AP photo by Slamet Riyadi
Photo by Janelle Lugge/Shutterstock
The Borobudur temple complex, a UNESCO World Heritage site, is among the places the Indonesian government wants to make more easily accessible to travelers.
More than 6 million tourists visited Bali last year, and Indonesian President Joko Widodo has an ambitious plan to boost tourism and create “10 new Balis.”
Hundreds of tourists, many of them young Westerners, sat on gray stone steps atop the world’s largest Buddhist temple, occasionally checking cell phones or whispering to each other as they waited for daylight.
Sunrise wasn’t spectacular on that recent summer day. But even an ordinary dawn at Borobudur Temple—nine stone tiers stacked like a wedding cake and adorned with hundreds of Buddha statues and relief panels—provided a memorable experience.
The 9th-century temple is in the center of Indonesia’s Java island, a densely populated region with stunning vistas.

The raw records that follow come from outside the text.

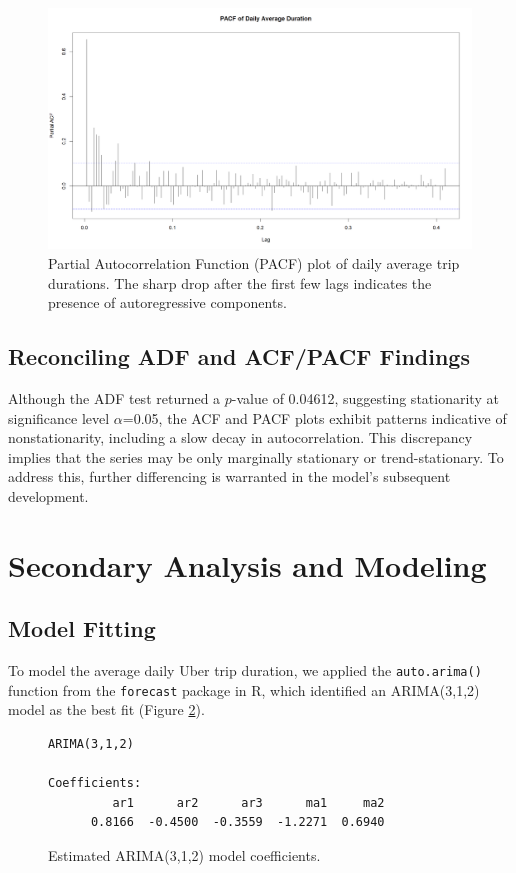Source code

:\documentclass{article}
\begin{document}
\begin{figure}
  \includegraphics[width=\textwidth]{finalproject/images/pacf-plot.png}
  \caption{Partial Autocorrelation Function (PACF) plot of daily average trip durations. The sharp drop after the first few lags indicates the presence of autoregressive components.}
  \label{fig:pacf_plot}
\end{figure}

\subsection{Reconciling ADF and ACF/PACF Findings}
Although the ADF test returned a $p$-value of 0.04612, suggesting stationarity at significance level $\alpha$=0.05, the ACF and PACF plots exhibit patterns indicative of nonstationarity, including a slow decay in autocorrelation. This discrepancy implies that the series may be only marginally stationary or trend-stationary. To address this, further differencing is warranted in the model's subsequent development.


\section{Secondary Analysis and Modeling}

\subsection{Model Fitting}

To model the average daily Uber trip duration, we applied the \texttt{auto.arima()} function from the \texttt{forecast} package in R, which identified an ARIMA(3,1,2) model as the best fit (Figure \ref{fig:arima_coefficients}).

\begin{figure}[ht]
\centering
\label{fig:arima_coefficients}
\begin{lstlisting}[basicstyle=\ttfamily]
ARIMA(3,1,2)

Coefficients:
         ar1      ar2      ar3      ma1     ma2
      0.8166  -0.4500  -0.3559  -1.2271  0.6940
\end{lstlisting}
\caption{Estimated ARIMA(3,1,2) model coefficients.}
\end{figure}
\end{document}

Other highlights include the towering Hindu temple complex of Prambanan, like Borobudur a UNESCO World Heritage site, and Mount Merapi, the country’s most active volcano, whose lava-covered slopes are accessible by Jeep.
While the two temples draw many visitors, other foreigners head to the relaxing beaches of Bali, just east of Java and by far the most popular tourist destination in a nation of thousands of islands and almost 270 million people. More than 6 million tourists visited Bali last year, or about 40 percent of 15.8 million visitors to Indonesia overall, according to official figures.
Recently reelected President Joko Widodo wants to change this dynamic by pushing ahead with “10 new Balis,” an ambitious plan to boost tourism and diversify Southeast Asia’s largest economy.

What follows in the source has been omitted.